El temor se apoderó de él de nuevo. "Mami" pensó el como si fuera pequeño, o bueno, más pequeño. "¿Estás de nuevo en el hospital o peor?" Dejó su maleta escolar en el corredor y, olvidándose de que la puerta estaba abierta, se dirigió lentamente a la cocina, con temor de ver qué mensaje le esperaba. Había una nota en el refrigerador: 

Estoy en el hospital. No te preocupes. Prepárate comida que yo vuelvo cuando pueda. 

Te quiere, Simón 

P.D. No me esperes despierto. 

Arrugó la nota y la arrojó al basurero, pero no encestó.  Resopló con rabia. Parecía que últimamente todas las conversaciones con su hermano tenían a un banano de imán en el refrigerador como intermediario. "El banano habla" pensó.  Defendía al refrigerador y evitaba que lo abriera. De todas formas, no podía comer. 

Le llamaban Martín el pájaro en el colegio. Siempre había sido flaco, pero ahora se le veían los huesos, y las muñecas, sus coyunturas reflejaban su angustia. Se veía tan flaco como su madre que estaba en el hospital, invadida por el cáncer. "Muerte por identificación" pensó medio en broma, medio en serio. Al fin y al cabo, siempre lo habían comparado con su madre. Tenía los mismos ojos cafés, el pelo largo y castaño con un leve ondulado y una piel increíblemente pálida que se sonrojaba ante cualquier estímulo. ¿No sería irónico si él también muriera, desapareciendo al tiempo que su doble? 

Martín salió de la cocina sin saber qué hacer. ¿Cómo podía lavar los platos o limpiar el mesón sin saber qué ocurría con su madre en el hospital? Se quitó el abrigo y lo dejó sobre un asiento. Su hermano le insistía en que todo estaría bien, pero ¿y si algo sucedía y él no estaba ahí simplemente porque su hermano no era capaz de admitir que mamá seguramente moriría?

Se estiraba el saco, jugaba con el pelo; las manos no dejaban de moverse. "Ya debería estar acostumbrado" pensó.  Llevaban más de un año en esta situación: largas estadías en el hospital, cortas estadías en casa, semanas de esperanza para después verla recaer y las curas que eran peores que la misma enfermedad. Y es que "acostumbrarse tenía que ser pecado" pensó. "Antinatural" No puede uno acostumbrarse porque eso sería como ceder. 

Se detuvo en el comedor que estaba escasamente adornado con una antigua mesa plegable y asientos que combinaban casi todos, pero las paredes eran una exposición en honor a la vida de su madre. Exhibían un amplio grupo de óleos grandes, alegres y llamativos pintados por ella misma; cuadros cargados de emoción desbordada, llenos de gente riéndose que saltaba, daba vueltas y cantaba. "Como mamá" pensó Martín; como él fue. Era en eso en lo que se diferenciaban, porque Martín creaba obras llenas de oscuridad y preguntas. "Además no son buenas" pensó él. "Yo no tengo talento, es ella. Yo debería ser el enfermo; ella tiene mucho más para ofrecer, mucha más vida" Tú eres oscuro, le decía a veces su madre sorprendida. Tú eres un misterio. 

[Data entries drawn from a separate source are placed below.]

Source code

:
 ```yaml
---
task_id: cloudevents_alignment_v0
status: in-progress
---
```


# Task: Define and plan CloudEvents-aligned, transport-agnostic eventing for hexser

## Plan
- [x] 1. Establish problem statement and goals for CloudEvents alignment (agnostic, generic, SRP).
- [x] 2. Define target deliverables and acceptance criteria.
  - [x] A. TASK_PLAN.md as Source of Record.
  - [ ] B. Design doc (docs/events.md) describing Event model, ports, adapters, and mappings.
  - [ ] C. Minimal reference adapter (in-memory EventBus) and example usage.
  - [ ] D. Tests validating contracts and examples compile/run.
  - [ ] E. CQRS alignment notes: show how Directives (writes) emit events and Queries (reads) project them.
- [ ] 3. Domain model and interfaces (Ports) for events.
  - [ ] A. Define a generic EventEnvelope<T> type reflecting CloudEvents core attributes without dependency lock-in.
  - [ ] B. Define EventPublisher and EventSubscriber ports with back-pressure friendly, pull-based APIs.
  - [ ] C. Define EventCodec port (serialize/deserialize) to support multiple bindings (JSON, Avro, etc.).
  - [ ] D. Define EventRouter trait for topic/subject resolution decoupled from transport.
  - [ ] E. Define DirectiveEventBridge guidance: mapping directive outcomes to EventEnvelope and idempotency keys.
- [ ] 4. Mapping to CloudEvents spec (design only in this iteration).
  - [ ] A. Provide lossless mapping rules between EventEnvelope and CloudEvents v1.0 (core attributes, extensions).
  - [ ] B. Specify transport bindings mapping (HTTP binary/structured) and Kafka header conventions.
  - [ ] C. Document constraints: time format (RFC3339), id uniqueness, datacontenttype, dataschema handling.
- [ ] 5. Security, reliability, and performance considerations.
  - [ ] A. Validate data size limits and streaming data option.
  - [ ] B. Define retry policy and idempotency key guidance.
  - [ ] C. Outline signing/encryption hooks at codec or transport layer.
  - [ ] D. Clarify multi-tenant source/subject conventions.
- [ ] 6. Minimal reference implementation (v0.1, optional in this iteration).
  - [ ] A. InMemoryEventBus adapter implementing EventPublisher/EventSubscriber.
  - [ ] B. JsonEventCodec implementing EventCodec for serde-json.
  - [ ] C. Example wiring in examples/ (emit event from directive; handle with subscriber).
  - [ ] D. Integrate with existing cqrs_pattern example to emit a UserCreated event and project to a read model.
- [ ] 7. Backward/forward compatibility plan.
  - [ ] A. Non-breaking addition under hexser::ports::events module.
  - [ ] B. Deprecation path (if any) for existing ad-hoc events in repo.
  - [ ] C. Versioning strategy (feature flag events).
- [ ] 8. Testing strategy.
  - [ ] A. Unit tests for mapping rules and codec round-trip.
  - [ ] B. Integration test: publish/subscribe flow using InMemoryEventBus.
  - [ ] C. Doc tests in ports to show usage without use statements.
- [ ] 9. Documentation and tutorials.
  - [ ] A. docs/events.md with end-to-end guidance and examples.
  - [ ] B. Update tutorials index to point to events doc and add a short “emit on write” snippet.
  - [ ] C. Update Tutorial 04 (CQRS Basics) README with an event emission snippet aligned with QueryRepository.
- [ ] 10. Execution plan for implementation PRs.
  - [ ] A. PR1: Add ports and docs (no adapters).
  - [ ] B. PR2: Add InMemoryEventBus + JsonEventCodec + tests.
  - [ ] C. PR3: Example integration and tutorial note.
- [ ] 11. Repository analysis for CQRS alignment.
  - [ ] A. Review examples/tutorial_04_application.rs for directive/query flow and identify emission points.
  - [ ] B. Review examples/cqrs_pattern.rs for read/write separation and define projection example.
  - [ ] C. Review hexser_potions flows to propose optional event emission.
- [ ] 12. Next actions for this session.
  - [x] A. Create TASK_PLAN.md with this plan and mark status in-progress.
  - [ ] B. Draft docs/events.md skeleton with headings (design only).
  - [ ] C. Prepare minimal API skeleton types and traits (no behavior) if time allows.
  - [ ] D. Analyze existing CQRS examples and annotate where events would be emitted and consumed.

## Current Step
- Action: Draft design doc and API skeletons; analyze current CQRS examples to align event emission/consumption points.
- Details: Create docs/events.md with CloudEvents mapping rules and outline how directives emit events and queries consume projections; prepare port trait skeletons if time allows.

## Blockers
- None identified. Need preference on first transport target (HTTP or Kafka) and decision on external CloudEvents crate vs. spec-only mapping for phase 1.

Quiero ser como ella, pensó casi rogando mientras tocaba la pintura para sentir las pinceladas y tratar de absorber algo de su calidez. 

La sala era fresca y llena de sombras. Los reflejos de luz en el techo, que veía a través de la ventana, se parecían a la luz jugando en el agua y los colores pálidos recordaban los mundos bajo el mar. Tal vez encontraría algo de paz allí, se recostó en el sofá. 

"Solamente disfruta del espacio" se dijo a sí mismo "El espacio que siempre ha estado aquí y que siempre estará; el espacio que no ha cambiado. Voy a simular que tengo cinco años; mamá está preparando comida temprano porque salen a una fiesta y Nath vendrá a cuidarme. Dentro de un rato iré a jugar un par de videojuegos."